Je demande à aller au cachot
L’homme tient des propos incohérents, mais l’on comprend qu’après avoir coupés des cocos sur la plage de Sandy Ground, il se rendait à Agrément muni d’une machette, lorsqu’il a été interpellé par les gendarmes. S’en suit insultes et crachat, ce que le prévenu justifie par un mal à la gorge l’obligeant à expectorer. La caméra piéton des forces de l’ordre a enregistré toute la scène. Lors de sa garde à vue, il demande aux gendarmes de le mettre « trois jours au cachot, car ils me connaissent bien ».
Sans domicile fixe, l’homme a un CAP de cuisinier, fait le RSMA, et arrive à gagner environ 1000 $ par mois en effectuant de petits travaux. Il bénéficie d’une allocation adulte handicapé suite à un accident de moto. Il a plusieurs addictions, au cannabis, au crack et à la bière. Il est suivi et reçoit une injection sédative tous les 15 jours.
Son casier judiciaire fait état d’une condamnation de 6 mois de prison avec sursis en 2018 pour vol, d’un an de prison dont 6 mois avec sursis et interdiction de port d’arme en 2023. Sorti de prison le 10 janvier 2024, il ne respecte pas ses obligations.
Hospitalisé plusieurs fois en unité psychiatrique, il en est sorti le 28 mars. Une première expertise psychiatrique fait état d’un homme impulsif, souffrant d’une psychose chronique et d’un état nécessitant une hospitalisation.
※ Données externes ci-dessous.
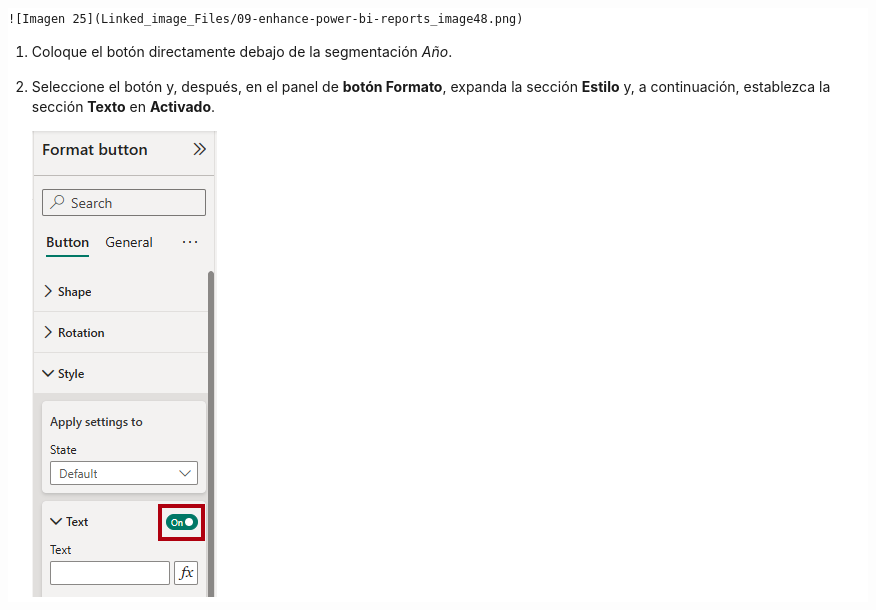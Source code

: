     ![Imagen 25](Linked_image_Files/09-enhance-power-bi-reports_image48.png)

1. Coloque el botón directamente debajo de la segmentación _Año_.

1. Seleccione el botón y, después, en el panel de **botón Formato**, expanda la sección **Estilo** y, a continuación, establezca la sección **Texto** en **Activado**.

    ![Imagen 26](Linked_image_Files/09-enhance-power-bi-reports_image49b.png)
La seconde expertise, effectuée lors de sa garde à vue, ne note pas d’anomalie si ce n’est un trouble mental dû à la consommation de psychotropes. L’homme est déclaré moyennement dangereux et réadaptable dans la société.
Pour la vice-procureur, le prévenu est accessible à une condamnation pénale, mais a surtout besoin de soins psychiatriques, car il est de plus en plus violent. Cependant, le sursis probatoire auquel il est actuellement soumis ne fonctionnant pas, elle estime qu’il faut l’extraire de la société. Elle requiert son maintien en détention, deux ans de prison ferme et une interdiction de port d’arme pendant cinq ans.
L’avocate commis d’office, admet qu’il y a un souci, car l’homme à un comportement déviant avant de devenir agressif. Cependant, pour elle, son trouble psychiatrique n’est pas compatible avec une incarcération, et demande à ce que la Cour réfléchisse à une hospitalisation complète.
Le prévenu à qui revient le dernier mot dira simplement : « 2 ans de prison, pas de problème ! ».
Après une très longue délibération, le tribunal décide que si l’homme a matériellement commis les faits, il n’en est pas responsable en raison de sa pathologie psychiatrique, et pas en état de mesurer ses actes. L’homme repart, libre comme l’air, avec un grand sourire.